*** Data shown ***

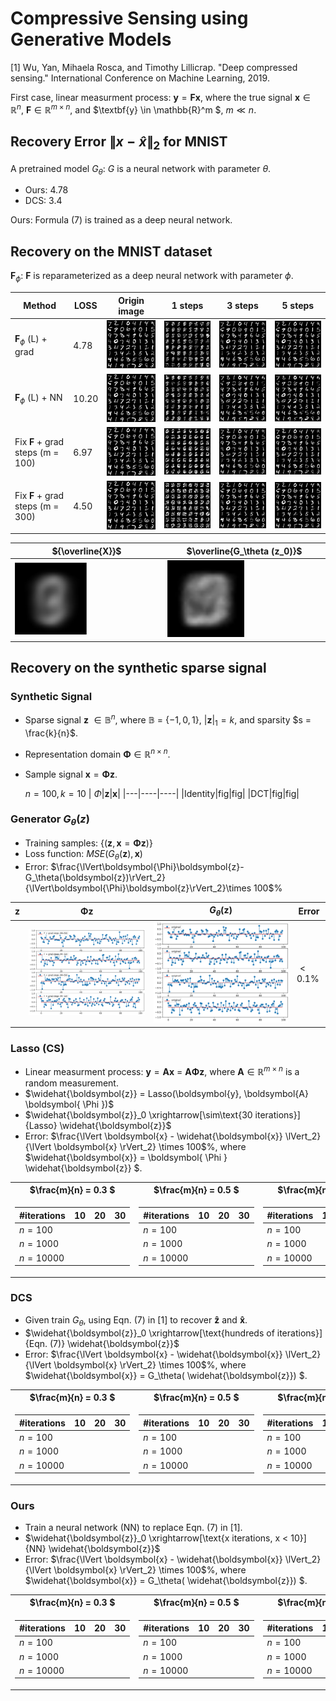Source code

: # Compressive Sensing using Generative Models
 
 [1] Wu, Yan, Mihaela Rosca, and Timothy Lillicrap. "Deep compressed sensing." International Conference on Machine Learning, 2019.
 
 First case, linear measurment process: $\textbf{y} = \textbf{F} \textbf{x}$, where the true signal $\textbf{x} \in \mathbb{R}^n$, $\textbf{F} \in \mathbb{R}^{m \times n}$, and $\textbf{y} \in \mathbb{R}^m $, $m \ll n$.

## Recovery Error $\lVert x-\hat{x}\rVert_2$ for MNIST

A pretrained model $G_\theta$: $G$ is a neural network with parameter $\theta$.

- Ours: 4.78
- DCS: 3.4

Ours: Formula (7) is trained as a deep neural network.

## Recovery on the MNIST dataset

 $\textbf{F}_\phi$: $\textbf{F}$ is reparameterized as a deep neural network with parameter $\phi$.

|Method|LOSS|Origin image| 1 steps|3 steps | 5 steps|
|-------| ----|------- | -----|------ |-----|
|$\textbf{F}_\phi$ (L) + grad|4.78|![alt_text](./fig/origin.png)|![alt_text](./fig/reconstruction_0.png)|![alt_text](./fig/reconstruction_3.png)|![alt_text](./fig/reconstruction_5.png)|
|$\textbf{F}_\phi$ (L) + NN|10.20|![alt_text](./fig/origin.png)|![alt_text](./fig/reconstruction_0_nn.png)|![alt_text](./fig/reconstruction_3_nn.png)|![alt_text](./fig/reconstruction_5_nn.png)|
|Fix $\textbf{F}$ + grad steps          (m = 100) |6.97|![alt_text](./fig/origin.png)|![alt_text](./fig/reconstruction_0_4_last.png)|![alt_text](./fig/reconstruction_3_4_last.png)|![alt_text](./fig/reconstruction_5_4_last.png)|
|Fix $\textbf{F}$ + grad steps          (m = 300)|4.50|![alt_text](./fig/origin.png)|![alt_text](./fig/reconstruction_0_3_last.png)|![alt_text](./fig/reconstruction_3_3_last.png)|![alt_text](./fig/reconstruction_5_3_last.png)|

|${\overline{X}}$|$\overline{G_\theta (z_0)}$|
|-----|-----|
|<img src="./fig/origin_average.png"  width="50%" height="50%">|<img src="./fig/recon_average.png"  width="50%" height="50%">|

## Recovery on the synthetic sparse signal
<!-- ### DCS
|Method|Number of iterations|Origin|Recovery|
|---|----|----|----|
|LASSO|10|![alt_text](./fig/origin_signal_11.png)|![alt_text](./fig/recovery_signal_lasso.png)|
|$G_\theta(z)$|10|![alt_text](./fig/origin_signal_11.png)|![alt_text](./fig/recovery_signal_11.png)|
 -->

### Synthetic Signal
- Sparse signal $\boldsymbol{z}$  $\in \mathbb{B}^{n}$, where $\mathbb{B}$ =  $\lbrace -1,0, 1\rbrace$, $\lvert \boldsymbol{z}\rvert_1 = k$, and sparsity $s = \frac{k}{n}$.
- Representation domain $\boldsymbol{\Phi} \in \mathbb{R}^{n\times n}$.
- Sample signal $\boldsymbol{x} = \boldsymbol{\Phi} \boldsymbol{z}$.

    $n=100, k=10$
    | $\Phi$|$\boldsymbol{z}$|$\boldsymbol{x}$|
    |---|----|----|
    |Identity|fig|fig|
    |DCT|fig|fig|


### Generator $G_\theta(z)$
- Training samples: $\lbrace (\boldsymbol{z},\boldsymbol{x}=\boldsymbol{\Phi}\boldsymbol{z})\rbrace$
- Loss function:  $MSE(G_\theta(\textbf{z}), \textbf{x})$
- Error: $\frac{\lVert\boldsymbol{\Phi}\boldsymbol{z}-G_\theta(\boldsymbol{z})\rVert_2}{\lVert\boldsymbol{\Phi}\boldsymbol{z}\rVert_2}\times 100$%

|$\textbf{z}$|$\boldsymbol{\Phi} \textbf{z}$|$G_\theta(\textbf{z})$|Error|
|---|----|----|---|
||![alt_text](./fig/origin_signal_supervised.png)|![alt_text](./fig/gen_signal_supervised.png)|$< 0.1$%|


### Lasso (CS)
- Linear measurment process: $\boldsymbol{y} = \boldsymbol{A} \boldsymbol{x}$ = $\boldsymbol{A}\boldsymbol{ \Phi } \boldsymbol{z}$, where $\boldsymbol{A}\in \mathbb{R}^{m\times n}$ is a random measurement.
- $\widehat{\boldsymbol{z}} = Lasso(\boldsymbol{y}, \boldsymbol{A} \boldsymbol{ \Phi })$
- $\widehat{\boldsymbol{z}}_0 \xrightarrow[\sim\text{30 iterations}]{Lasso} \widehat{\boldsymbol{z}}$
- Error: $\frac{\lVert \boldsymbol{x} - \widehat{\boldsymbol{x}} \lVert_2}{\lVert \boldsymbol{x} \rVert_2} \times 100$%, where $\widehat{\boldsymbol{x}} = \boldsymbol{ \Phi } \widehat{\boldsymbol{z}} $.

<table>
<tr><th>$\frac{m}{n} = 0.3 $</th><th>$\frac{m}{n} = 0.5 $</th><th>$\frac{m}{n} = 0.7 $</th></tr>
<tr><td>

 |#iterations| $10$ | $20$ |  $30$|
|------|------|------|-----|
|$n=100$||||
|$n=1000$||||
|$n=10000$||||


</td><td>

|#iterations| $10$ | $20$ |  $30$|
|------|------|------|-----|
|$n=100$||||
|$n=1000$||||
|$n=10000$||||


</td><td>
 
|#iterations| $10$ | $20$ |  $30$|
|------|------|------|-----|
|$n=100$||||
|$n=1000$||||
|$n=10000$||||

 
 </td></tr> </table>

<!-- #### $\frac{m}{n} = 0.3 $ 

|#iterations| $10$ | $20$ |  $30$|
|------|------|------|-----|
|$n=100$||||
|$n=1000$||||
|$n=10000$||||

#### $\frac{m}{n} = 0.5 $ 

|#iterations| $10$ | $20$ |  $30$|
|------|------|------|-----|
|$n=100$||||
|$n=1000$||||
|$n=10000$||||

#### $\frac{m}{n} = 0.7 $ 

|#iterations| $10$ | $20$ |  $30$|
|------|------|------|-----|
|$n=100$||||
|$n=1000$||||
|$n=10000$|||| -->

### DCS
- Given train $G_\theta$, using Eqn. (7) in [1] to recover $\boldsymbol{\widehat{z}}$ and $\boldsymbol{\widehat{x}}$.
- $\widehat{\boldsymbol{z}}_0 \xrightarrow[\text{hundreds of iterations}]{Eqn. (7)} \widehat{\boldsymbol{z}}$
- Error: $\frac{\lVert \boldsymbol{x} - \widehat{\boldsymbol{x}} \lVert_2}{\lVert \boldsymbol{x} \rVert_2} \times 100$%, where $\widehat{\boldsymbol{x}} = G_\theta( \widehat{\boldsymbol{z}}) $.

<table>
<tr><th>$\frac{m}{n} = 0.3 $</th><th>$\frac{m}{n} = 0.5 $</th><th>$\frac{m}{n} = 0.7 $</th></tr>
<tr><td>

 |#iterations| $10$ | $20$ |  $30$|
|------|------|------|-----|
|$n=100$||||
|$n=1000$||||
|$n=10000$||||


</td><td>

|#iterations| $10$ | $20$ |  $30$|
|------|------|------|-----|
|$n=100$||||
|$n=1000$||||
|$n=10000$||||


</td><td>
 
|#iterations| $10$ | $20$ |  $30$|
|------|------|------|-----|
|$n=100$||||
|$n=1000$||||
|$n=10000$||||

 
 </td></tr> </table>

<!-- #### $\frac{m}{n} = 0.3 $ 

|#iterations| $100$ | $200$ |  $300$|
|------|------|------|-----|
|$n=100$||||
|$n=1000$||||
|$n=10000$||||

#### $\frac{m}{n} = 0.5 $ 

|#iterations| $100$ | $200$ |  $300$|
|------|------|------|-----|
|$n=100$||||
|$n=1000$||||
|$n=10000$||||

#### $\frac{m}{n} = 0.7 $ 

|#iterations| $100$ | $200$ |  $300$|
|------|------|------|-----|
|$n=100$||||
|$n=1000$||||
|$n=10000$||||
 -->
### Ours
- Train a neural network (NN) to replace Eqn. (7) in [1].
- $\widehat{\boldsymbol{z}}_0 \xrightarrow[\text{x iterations, x < 10}]{NN} \widehat{\boldsymbol{z}}$
- Error: $\frac{\lVert \boldsymbol{x} - \widehat{\boldsymbol{x}} \lVert_2}{\lVert \boldsymbol{x} \rVert_2} \times 100$%, where $\widehat{\boldsymbol{x}} = G_\theta( \widehat{\boldsymbol{z}}) $.

<table>
<tr><th>$\frac{m}{n} = 0.3 $</th><th>$\frac{m}{n} = 0.5 $</th><th>$\frac{m}{n} = 0.7 $</th></tr>
<tr><td>

 |#iterations| $10$ | $20$ |  $30$|
|------|------|------|-----|
|$n=100$||||
|$n=1000$||||
|$n=10000$||||


</td><td>

|#iterations| $10$ | $20$ |  $30$|
|------|------|------|-----|
|$n=100$||||
|$n=1000$||||
|$n=10000$||||


</td><td>
 
|#iterations| $10$ | $20$ |  $30$|
|------|------|------|-----|
|$n=100$||||
|$n=1000$||||
|$n=10000$||||

 
 </td></tr> </table>

<!-- #### $\frac{m}{n} = 0.3 $ 

|#iterations| $1$ | $3$ |  $5$|
|------|------|------|-----|
|$n=100$||||
|$n=1000$||||
|$n=10000$||||

#### $\frac{m}{n} = 0.5 $ 

|#iterations| $1$ | $3$ |  $5$|
|------|------|------|-----|
|$n=100$||||
|$n=1000$||||
|$n=10000$||||

#### $\frac{m}{n} = 0.7 $ 

|#iterations| $1$ | $3$ |  $5$|
|------|------|------|-----|
|$n=100$||||
|$n=1000$||||
|$n=10000$|||| -->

*** End of Data shown ***

- [Exercise objective]:
Show each line in the entries that holds the string "measurment".

- [Expected answer]:
 First case, linear measurment process: $\textbf{y} = \textbf{F} \textbf{x}$, where the true signal $\textbf{x} \in \mathbb{R}^n$, $\textbf{F} \in \mathbb{R}^{m \times n}$, and $\textbf{y} \in \mathbb{R}^m $, $m \ll n$.
- Linear measurment process: $\boldsymbol{y} = \boldsymbol{A} \boldsymbol{x}$ = $\boldsymbol{A}\boldsymbol{ \Phi } \boldsymbol{z}$, where $\boldsymbol{A}\in \mathbb{R}^{m\times n}$ is a random measurement.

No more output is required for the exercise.